Prompt: Show all lines below holding the string "that".
___ Recorded information ___
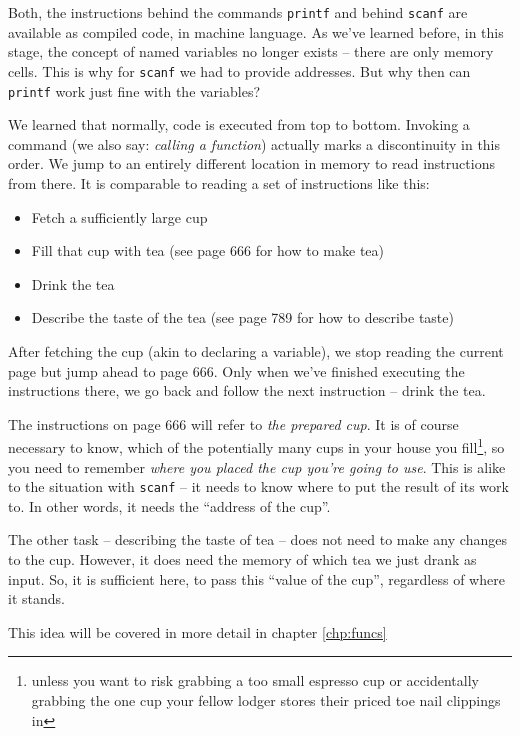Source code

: \begin{plusbox}
Both, the instructions behind the commands \texttt{printf} and behind \texttt{scanf} are available as compiled code, \ie in machine language. As we've learned before, in this stage, the concept of named variables no longer exists -- there are only memory cells. This is why for \texttt{scanf} we had to provide addresses. But why then can \texttt{printf} work just fine with the variables?
\end{plusbox}
%
\begin{plusbox}[]
We learned that normally, code is executed from top to bottom. Invoking a command (we also say: \emph{calling a function}) actually marks a discontinuity in this order. We jump to an entirely different location in memory to read instructions from there. It is comparable to reading a set of instructions like this:
\begin{itemize}
\setlength\itemsep{0pt}
\item Fetch a sufficiently large cup
\item Fill that cup with tea (see page 666 for how to make tea)
\item Drink the tea
\item Describe the taste of the tea (see page 789 for how to describe taste)
\end{itemize}
After fetching the cup (akin to declaring a variable), we stop reading the current page but jump ahead to page 666. Only when we've finished executing the instructions there, we go back and follow the next instruction -- drink the tea.

The instructions on page 666 will refer to \emph{the prepared cup}. It is of course necessary to know, which of the potentially many cups in your house you fill\footnote{unless you want to risk grabbing a too small espresso cup or accidentally grabbing the one cup your fellow lodger stores their priced toe nail clippings in}, so you need to remember \emph{where you placed the cup you're going to use}. This is alike to the situation with \texttt{scanf} -- it needs to know where to put the result of its work to. In other words, it needs the \enquote{address of the cup}.

The other task -- describing the taste of tea -- does not need to make any changes to the cup. However, it does need the memory of which tea we just drank as input. So, it is sufficient here, to pass this \enquote{value of the cup}, regardless of where it stands.

This idea will be covered in more detail in chapter \ref{chp:funcs}
\end{plusbox}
___
Task result:
We learned that normally, code is executed from top to bottom. Invoking a command (we also say: \emph{calling a function}) actually marks a discontinuity in this order. We jump to an entirely different location in memory to read instructions from there. It is comparable to reading a set of instructions like this:
\item Fill that cup with tea (see page 666 for how to make tea)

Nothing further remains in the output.